I know there are some vendors that sell prior year new outboards that the standard warranty would still apply from the actual date of purchase for the end user. For example, they are selling a brand new 2016 today. You buy it today, and the standard 3 (or whatever) year warranty begins now. You would most likely have to be buying it directly from an authorized dealer. That may be the catch.

In any case, I would just email or call them. What's the worst that can happen? They tell you that you are out of luck? Oh well. Hopefully you got a good deal on this purchase and it offsets the lack of warranty.


----------



## KCTim (Feb 7, 2017)

nativejax said:


> This is also true but did they say it the original warranty had even begun?


I believe you are correct, the original warranty begins when the motor is registered with Yamaha. In my case, it was when the dealer sent in the paper work.


----------



## HBFanatic (Dec 2, 2016)

TimR said:


> I believe you are correct, the original warranty begins when the motor is registered with Yamaha. In my case, it was when the dealer sent in the paper work.
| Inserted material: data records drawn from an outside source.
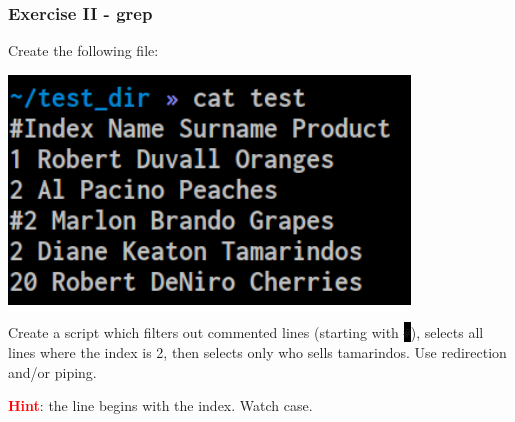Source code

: \documentclass[unknownkeysallowed, 10pt, a4 paper, handout]{beamer}
\newcommand{\focus}[1]{\textbf{\textcolor{red}{#1}}}
\newcommand{\code}[1]{\colorbox{black}{\color{green}\texttt{#1}}}
\newcommand{\sidebyside}[5]{
  \begin{minipage}{#1\textwidth}
    #2
  \end{minipage} #3 \begin{minipage}{#4\textwidth}
    #5
  \end{minipage}
}
\begin{document}
\begin{frame}
  \begin{center}
    \frametitle{Exercise II - grep}

    \sidebyside{0.35}{
      Create the following file:
    }{\hfill}{0.60}{
      \begin{center}
        \includegraphics[width=0.80\textwidth]{pics/ex_2.png}
      \end{center}
    }

    \vspace{6mm}

    Create a script which filters out commented lines (starting with
    \code{\#}), selects all lines where the index is 2, then selects only who
    sells tamarindos. Use redirection and/or piping.

    \vspace{6mm}

    \focus{Hint}: the line begins with the index. Watch case.
  \end{center}
\end{frame}
\end{document}
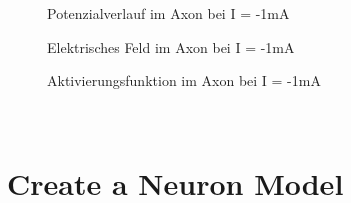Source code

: \documentclass[conference]{IEEEtran}
\begin{document}
\begin{enumerate}
\begin{figure}[h!]
  	\centering
    \scalebox{.6}{}
    \vspace{-10pt}
    \caption{Potenzialverlauf im Axon bei I = -1mA}
    \vspace{-10pt}
    \label{fig:Phi2}
\end{figure}
\begin{figure}[h!]
  	\centering
    \scalebox{.6}{}
    \vspace{-10pt}
    \caption{Elektrisches Feld im Axon bei I = -1mA}
    \vspace{-10pt}
    \label{fig:E2}
\end{figure}
\begin{figure}[h!]
  	\centering
    \scalebox{.6}{}
    \vspace{-10pt}
    \caption{Aktivierungsfunktion im Axon bei I = -1mA}
    \vspace{-10pt}
    \label{fig:A2}
\end{figure}

\end{enumerate}

\pagebreak
~
\newpage
\vspace{30pt}
\section{Create a Neuron Model}
\end{document}
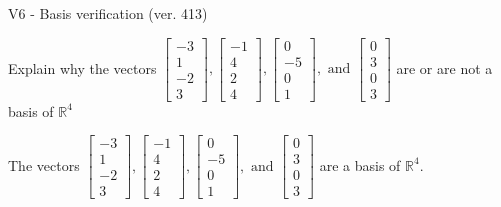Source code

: \begin{exercise}
  \begin{exerciseTitle}V6 - Basis verification (ver. 413)\end{exerciseTitle}
  \begin{exerciseStatement}
    Explain why the vectors \(\left[\begin{array}{r}
-3 \\
1 \\
-2 \\
3
\end{array}\right] , \left[\begin{array}{r}
-1 \\
4 \\
2 \\
4
\end{array}\right] , \left[\begin{array}{r}
0 \\
-5 \\
0 \\
1
\end{array}\right] , \text{ and } \left[\begin{array}{r}
0 \\
3 \\
0 \\
3
\end{array}\right]\) are or are not a basis of \(\mathbb{R}^4\)	


  \end{exerciseStatement}
  \begin{exerciseAnswer}
   The vectors \(\left[\begin{array}{r}
-3 \\
1 \\
-2 \\
3
\end{array}\right] , \left[\begin{array}{r}
-1 \\
4 \\
2 \\
4
\end{array}\right] , \left[\begin{array}{r}
0 \\
-5 \\
0 \\
1
\end{array}\right] , \text{ and } \left[\begin{array}{r}
0 \\
3 \\
0 \\
3
\end{array}\right]\) 
  	 are  a basis of \(\mathbb{R}^4\).
  


  \end{exerciseAnswer}
\end{exercise}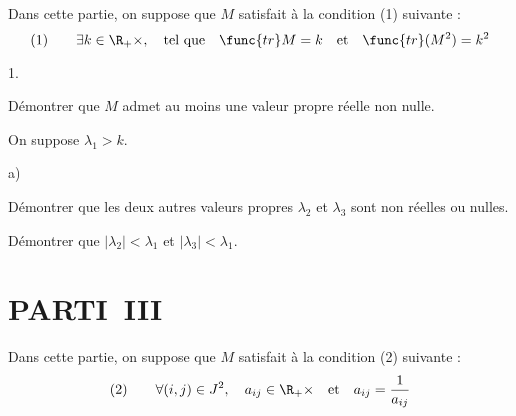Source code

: \documentclass[11pt]{article}%
\begin{document}
Dans cette partie, on suppose que $M$ satisfait à la condition (1)
suivante :
\[
(1)\qquad \exists k\in \R_{+}{\times },\quad \text{tel que}\quad 
\func{tr}M = k\quad \text{et}\quad \func{tr}(M^{2}) = k^{2}
\]

\begin{noliste}{1.}
 \setlength{\itemsep}{4mm}
\item Démontrer que $M$ admet au moins une valeur propre réelle non
nulle.

\item On suppose $\lambda_{1}>k.$

\begin{noliste}{a)}
 \setlength{\itemsep}{2mm}
\item Démontrer que les deux autres valeurs propres $\lambda_{2}$ et
$\lambda_{3}$ sont non réelles ou nulles.

\item Démontrer que $\left| \lambda_{2}\right| <\lambda_{1}$ et $\left|
\lambda_{3}\right| <\lambda_{1}.$
\end{noliste}
\end{noliste}

\section*{PARTI\E\ III}

Dans cette partie, on suppose que $M$ satisfait à la condition (2)
suivante :
\[
(2)\qquad \forall (i,j)\in J^{2},\quad a_{ij}\in \R_{+}{\times
}\quad \text{et}\quad a_{ij} = \dfrac{1}{a_{ij}}
\]
\end{document}
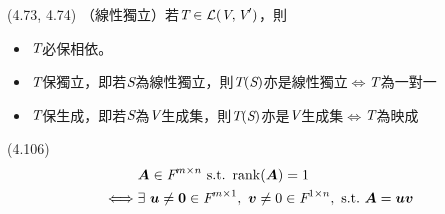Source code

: \item \begin{theorem}{(4.73, 4.74)} （線性獨立）若$\textit{T} \in \mathcal{L}(\textit{V}, \textit{V}')$，則
	\begin{itemize}
		\item $\textit{T}$必保相依。
		\item $\textit{T}$保獨立，即若$\textit{S}$為線性獨立，則$\textit{T}(\textit{S})$亦是線性獨立$\iff$$\textit{T}$為一對一
		\item $\textit{T}$保生成，即若$\textit{S}$為$\textit{V}$生成集，則$\textit{T}(\textit{S})$亦是$\textit{V}$生成集$\iff$$\textit{T}$為映成
	\end{itemize}
\end{theorem}

\item \begin{theorem}{(4.106)} \quad\quad \begin{equation}
		\begin{aligned}
			& \mat{A} \in \F^{m \times n} \ \text{s.t.} \ \rnk(\mat{A}) = 1 \\ 
			\iff & \exists \ \vec{u} \neq \vec{0} \in \F^{m \times 1}, \ \vec{v} \neq 0 \in \F^{1 \times n}, \ \text{s.t.} \ \mat{A} = \vec{uv}	
		\end{aligned}
	\end{equation}
\end{theorem}

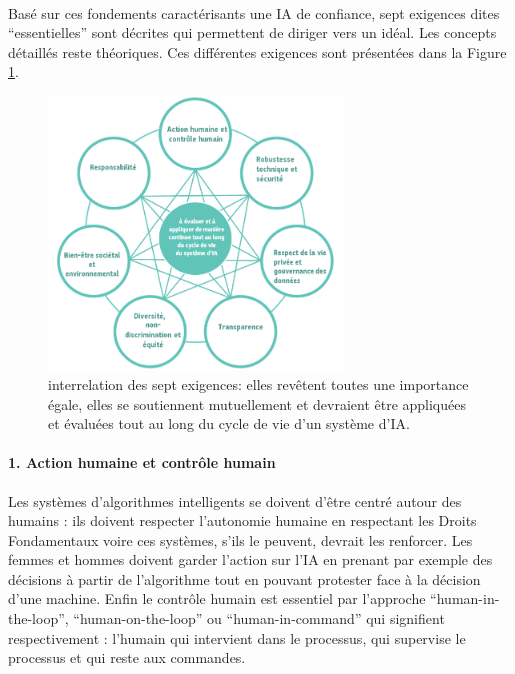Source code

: \documentclass[10pt, french, a4paper]{report}
\begin{document}
\paragraph{}
Basé sur ces fondements caractérisants une IA de confiance, sept exigences dites ``essentielles'' sont décrites qui permettent de diriger vers un idéal. Les concepts détaillés reste théoriques. Ces différentes exigences sont présentées dans la Figure \ref{fig:7_exigences}.

\begin{figure}[hbt!]
  \centering
  \includegraphics[width=0.7\textwidth]{images/7_exigences_commission.png}
  \caption{interrelation des sept exigences: elles revêtent toutes une importance égale, elles se soutiennent mutuellement et devraient être appliquées et évaluées tout au long du cycle de vie d’un système d’IA. \citep{commission_europeenne_ethics_2019}}
  \label{fig:7_exigences}
\end{figure}

\paragraph{1. Action humaine et contrôle humain} Les systèmes d'algorithmes intelligents se doivent d'être centré autour des humains : ils doivent respecter l'autonomie humaine en respectant les Droits Fondamentaux voire ces systèmes, s'ils le peuvent, devrait les renforcer. Les femmes et hommes doivent garder l'action sur l'IA en prenant par exemple des décisions à partir de l'algorithme tout en pouvant protester face à la décision d'une machine. Enfin le contrôle humain est essentiel par l'approche ``human-in-the-loop'', ``human-on-the-loop'' ou ``human-in-command'' qui signifient respectivement : l'humain qui intervient dans le processus, qui supervise le processus et qui reste aux commandes. 
\end{document}
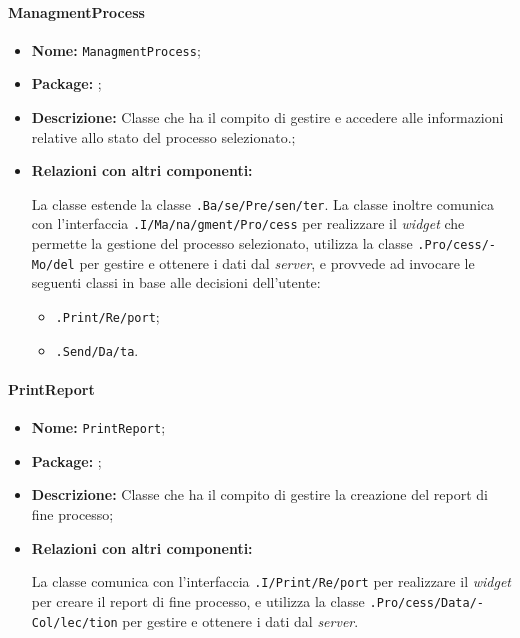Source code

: \paragraph{ManagmentProcess}
\begin{flushleft}
\begin{itemize}
\item \textbf{Nome:} \texttt{ManagmentProcess};
\item \textbf{Package:} \texttt{\logicUser};
\item \textbf{Descrizione:} Classe che ha il compito di gestire e accedere alle informazioni relative allo stato del processo selezionato.;
\item \textbf{Relazioni con altri componenti:}
\begin{sloppypar}
La classe estende la classe \texttt{\viewUser{}.Ba\fshyp{}se\fshyp{}Pre\fshyp{}sen\fshyp{}ter}.
La classe inoltre comunica con l'interfaccia \texttt{\viewUser{}.I\fshyp{}Ma\fshyp{}na\fshyp{}gment\fshyp{}Pro\fshyp{}cess} per realizzare il \textit{widget} che permette la gestione del processo selezionato, utilizza la classe \texttt{\model{}.Pro\fshyp{}cess\fshyp{}Mo\fshyp{}del} per gestire e ottenere i dati dal \textit{server}, e provvede ad invocare le seguenti classi in base alle decisioni dell'utente:
\begin{itemize}
\item \texttt{\logicUser{}.Print\fshyp{}Re\fshyp{}port};
\item \texttt{\logicUser{}.Send\fshyp{}Da\fshyp{}ta}.
\end{itemize}
\end{sloppypar}
\end{itemize}
\end{flushleft}

\paragraph{PrintReport}
\begin{flushleft}
\begin{itemize}
\item \textbf{Nome:} \texttt{PrintReport};
\item \textbf{Package:} \texttt{\logicUser};
\item \textbf{Descrizione:} Classe che ha il compito di gestire la creazione del report di fine processo;
\item \textbf{Relazioni con altri componenti:}
\begin{sloppypar}
La classe comunica con l'interfaccia \texttt{\viewUser{}.I\fshyp{}Print\fshyp{}Re\fshyp{}port} per realizzare il \textit{widget} per creare il report di fine processo, e utilizza la classe \texttt{\collectionu{}.Pro\fshyp{}cess\fshyp{}Data\fshyp{}Col\fshyp{}lec\fshyp{}tion} per gestire e ottenere i dati dal \textit{server}.
\end{sloppypar}
\end{itemize}
\end{flushleft}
I did get a deal. The winner of the raffle never registered the engine with Yamaha. It was on the Skiff and he assumed HB took care of it. I doubt they did


----------



## KCTim (Feb 7, 2017)

I would definitely call Yamaha as you might still be able to register it as a new engine.


----------



## HBFanatic (Dec 2, 2016)

TimR said:


> I would definitely call Yamaha as you might still be able to register it as a new engine.


Talked to Yamaha The warranty expired 4/2017. No way to extend even though no hrs on engine. This baby is mine. Thanks for help


----------



## free88 (Apr 18, 2017)

Since you got a great deal on the outboard, this should be no skin off your teeth. The concept of warranty coverage for boating products in general is overrated anyway, IMO.


----------